##### Available records

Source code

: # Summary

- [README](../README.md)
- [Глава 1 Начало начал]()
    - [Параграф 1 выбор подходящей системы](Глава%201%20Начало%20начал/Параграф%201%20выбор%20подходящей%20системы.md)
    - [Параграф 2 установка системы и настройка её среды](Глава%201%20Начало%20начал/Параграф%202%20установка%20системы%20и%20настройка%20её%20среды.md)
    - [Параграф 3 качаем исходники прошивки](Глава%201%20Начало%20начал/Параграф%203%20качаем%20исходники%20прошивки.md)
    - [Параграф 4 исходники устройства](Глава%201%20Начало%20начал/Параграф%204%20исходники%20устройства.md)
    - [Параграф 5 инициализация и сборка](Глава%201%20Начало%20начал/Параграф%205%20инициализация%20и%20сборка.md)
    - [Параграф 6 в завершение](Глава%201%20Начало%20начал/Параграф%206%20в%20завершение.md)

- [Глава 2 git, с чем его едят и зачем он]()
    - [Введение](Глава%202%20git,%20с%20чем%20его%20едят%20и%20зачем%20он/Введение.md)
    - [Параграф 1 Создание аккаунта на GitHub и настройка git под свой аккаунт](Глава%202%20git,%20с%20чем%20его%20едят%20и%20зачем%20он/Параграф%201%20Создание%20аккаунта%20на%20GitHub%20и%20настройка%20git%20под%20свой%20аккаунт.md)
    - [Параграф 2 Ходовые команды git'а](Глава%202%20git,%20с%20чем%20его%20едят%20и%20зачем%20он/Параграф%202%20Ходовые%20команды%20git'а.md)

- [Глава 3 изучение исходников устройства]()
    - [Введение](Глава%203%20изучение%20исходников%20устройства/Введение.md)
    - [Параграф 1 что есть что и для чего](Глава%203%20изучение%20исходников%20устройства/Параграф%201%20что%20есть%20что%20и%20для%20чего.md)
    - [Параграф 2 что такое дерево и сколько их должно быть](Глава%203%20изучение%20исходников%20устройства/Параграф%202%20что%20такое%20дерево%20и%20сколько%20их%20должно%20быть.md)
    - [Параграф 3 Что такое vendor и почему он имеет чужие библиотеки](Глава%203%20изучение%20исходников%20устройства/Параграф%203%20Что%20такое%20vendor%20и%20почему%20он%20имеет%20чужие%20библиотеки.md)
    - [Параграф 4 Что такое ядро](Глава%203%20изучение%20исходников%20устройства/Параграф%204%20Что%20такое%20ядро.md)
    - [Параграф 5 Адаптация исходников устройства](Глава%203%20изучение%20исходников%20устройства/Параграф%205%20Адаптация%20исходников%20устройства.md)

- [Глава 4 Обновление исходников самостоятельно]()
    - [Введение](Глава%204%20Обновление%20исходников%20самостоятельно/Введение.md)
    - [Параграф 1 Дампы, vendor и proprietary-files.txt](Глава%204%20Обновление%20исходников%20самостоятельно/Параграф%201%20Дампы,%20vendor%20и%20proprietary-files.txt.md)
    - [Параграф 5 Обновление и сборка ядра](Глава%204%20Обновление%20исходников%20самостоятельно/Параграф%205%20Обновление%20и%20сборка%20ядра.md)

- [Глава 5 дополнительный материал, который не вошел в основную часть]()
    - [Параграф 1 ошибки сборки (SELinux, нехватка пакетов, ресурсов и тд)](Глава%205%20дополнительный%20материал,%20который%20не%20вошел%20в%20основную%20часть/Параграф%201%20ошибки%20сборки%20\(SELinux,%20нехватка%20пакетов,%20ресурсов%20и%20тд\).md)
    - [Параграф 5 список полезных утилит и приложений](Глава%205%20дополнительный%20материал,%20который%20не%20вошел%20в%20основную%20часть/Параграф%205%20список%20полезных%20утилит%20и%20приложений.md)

##########

_What the task asks_
Repeat back the data above, exact to the last character.

_Response area_
Source code

: # Summary

- [README](../README.md)
- [Глава 1 Начало начал]()
    - [Параграф 1 выбор подходящей системы](Глава%201%20Начало%20начал/Параграф%201%20выбор%20подходящей%20системы.md)
    - [Параграф 2 установка системы и настройка её среды](Глава%201%20Начало%20начал/Параграф%202%20установка%20системы%20и%20настройка%20её%20среды.md)
    - [Параграф 3 качаем исходники прошивки](Глава%201%20Начало%20начал/Параграф%203%20качаем%20исходники%20прошивки.md)
    - [Параграф 4 исходники устройства](Глава%201%20Начало%20начал/Параграф%204%20исходники%20устройства.md)
    - [Параграф 5 инициализация и сборка](Глава%201%20Начало%20начал/Параграф%205%20инициализация%20и%20сборка.md)
    - [Параграф 6 в завершение](Глава%201%20Начало%20начал/Параграф%206%20в%20завершение.md)

- [Глава 2 git, с чем его едят и зачем он]()
    - [Введение](Глава%202%20git,%20с%20чем%20его%20едят%20и%20зачем%20он/Введение.md)
    - [Параграф 1 Создание аккаунта на GitHub и настройка git под свой аккаунт](Глава%202%20git,%20с%20чем%20его%20едят%20и%20зачем%20он/Параграф%201%20Создание%20аккаунта%20на%20GitHub%20и%20настройка%20git%20под%20свой%20аккаунт.md)
    - [Параграф 2 Ходовые команды git'а](Глава%202%20git,%20с%20чем%20его%20едят%20и%20зачем%20он/Параграф%202%20Ходовые%20команды%20git'а.md)

- [Глава 3 изучение исходников устройства]()
    - [Введение](Глава%203%20изучение%20исходников%20устройства/Введение.md)
    - [Параграф 1 что есть что и для чего](Глава%203%20изучение%20исходников%20устройства/Параграф%201%20что%20есть%20что%20и%20для%20чего.md)
    - [Параграф 2 что такое дерево и сколько их должно быть](Глава%203%20изучение%20исходников%20устройства/Параграф%202%20что%20такое%20дерево%20и%20сколько%20их%20должно%20быть.md)
    - [Параграф 3 Что такое vendor и почему он имеет чужие библиотеки](Глава%203%20изучение%20исходников%20устройства/Параграф%203%20Что%20такое%20vendor%20и%20почему%20он%20имеет%20чужие%20библиотеки.md)
    - [Параграф 4 Что такое ядро](Глава%203%20изучение%20исходников%20устройства/Параграф%204%20Что%20такое%20ядро.md)
    - [Параграф 5 Адаптация исходников устройства](Глава%203%20изучение%20исходников%20устройства/Параграф%205%20Адаптация%20исходников%20устройства.md)

- [Глава 4 Обновление исходников самостоятельно]()
    - [Введение](Глава%204%20Обновление%20исходников%20самостоятельно/Введение.md)
    - [Параграф 1 Дампы, vendor и proprietary-files.txt](Глава%204%20Обновление%20исходников%20самостоятельно/Параграф%201%20Дампы,%20vendor%20и%20proprietary-files.txt.md)
    - [Параграф 5 Обновление и сборка ядра](Глава%204%20Обновление%20исходников%20самостоятельно/Параграф%205%20Обновление%20и%20сборка%20ядра.md)

- [Глава 5 дополнительный материал, который не вошел в основную часть]()
    - [Параграф 1 ошибки сборки (SELinux, нехватка пакетов, ресурсов и тд)](Глава%205%20дополнительный%20материал,%20который%20не%20вошел%20в%20основную%20часть/Параграф%201%20ошибки%20сборки%20\(SELinux,%20нехватка%20пакетов,%20ресурсов%20и%20тд\).md)
    - [Параграф 5 список полезных утилит и приложений](Глава%205%20дополнительный%20материал,%20который%20не%20вошел%20в%20основную%20часть/Параграф%205%20список%20полезных%20утилит%20и%20приложений.md)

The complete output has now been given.